-------- DATA FOR PROCESSING

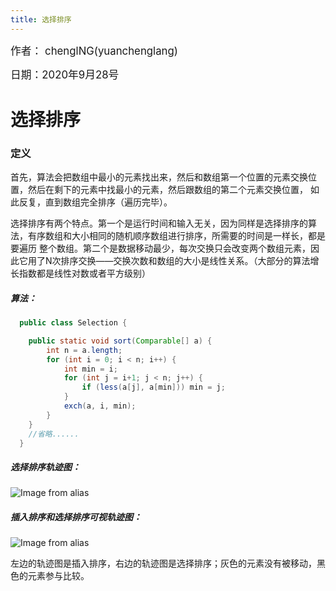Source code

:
 ```yaml
---
title: 选择排序
---
```


<big>作者： chenglNG(yuanchenglang)</big>

<big>日期：2020年9月28号</big>

# 选择排序

### 定义

首先，算法会把数组中最小的元素找出来，然后和数组第一个位置的元素交换位置，然后在剩下的元素中找最小的元素，然后跟数组的第二个元素交换位置，
如此反复，直到数组完全排序（遍历完毕）。

选择排序有两个特点。第一个是运行时间和输入无关，因为同样是选择排序的算法，有序数组和大小相同的随机顺序数组进行排序，所需要的时间是一样长，都是要遍历
整个数组。第二个是数据移动最少，每次交换只会改变两个数组元素，因此它用了N次排序交换——交换次数和数组的大小是线性关系。（大部分的算法增长指数都是线性对数或者平方级别）

##### 算法：
```java
  public class Selection {

    public static void sort(Comparable[] a) {
        int n = a.length;
        for (int i = 0; i < n; i++) {
            int min = i;
            for (int j = i+1; j < n; j++) {
                if (less(a[j], a[min])) min = j;
            }
            exch(a, i, min);
        }
    }
    //省略......
  }
```

##### 选择排序轨迹图：
![Image from alias](~@images/code/selection.png)

##### 插入排序和选择排序可视轨迹图：
![Image from alias](~@images/code/bars.png)

左边的轨迹图是插入排序，右边的轨迹图是选择排序；灰色的元素没有被移动，黑色的元素参与比较。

----------------

▸ **EXERCISE DIRECTIONS**:
What is wanted is a word-for-word restatement of the entries, without their images.

▸ **SOLUTION FOR THIS EXERCISE**:
Source code

:
 ```yaml
---
title: 选择排序
---
```


<big>作者： chenglNG(yuanchenglang)</big>

<big>日期：2020年9月28号</big>

# 选择排序

### 定义

首先，算法会把数组中最小的元素找出来，然后和数组第一个位置的元素交换位置，然后在剩下的元素中找最小的元素，然后跟数组的第二个元素交换位置，
如此反复，直到数组完全排序（遍历完毕）。

选择排序有两个特点。第一个是运行时间和输入无关，因为同样是选择排序的算法，有序数组和大小相同的随机顺序数组进行排序，所需要的时间是一样长，都是要遍历
整个数组。第二个是数据移动最少，每次交换只会改变两个数组元素，因此它用了N次排序交换——交换次数和数组的大小是线性关系。（大部分的算法增长指数都是线性对数或者平方级别）

##### 算法：
```java
  public class Selection {

    public static void sort(Comparable[] a) {
        int n = a.length;
        for (int i = 0; i < n; i++) {
            int min = i;
            for (int j = i+1; j < n; j++) {
                if (less(a[j], a[min])) min = j;
            }
            exch(a, i, min);
        }
    }
    //省略......
  }
```

##### 选择排序轨迹图：
![Image from alias](~@images/code/selection.png)

##### 插入排序和选择排序可视轨迹图：
![Image from alias](~@images/code/bars.png)

左边的轨迹图是插入排序，右边的轨迹图是选择排序；灰色的元素没有被移动，黑色的元素参与比较。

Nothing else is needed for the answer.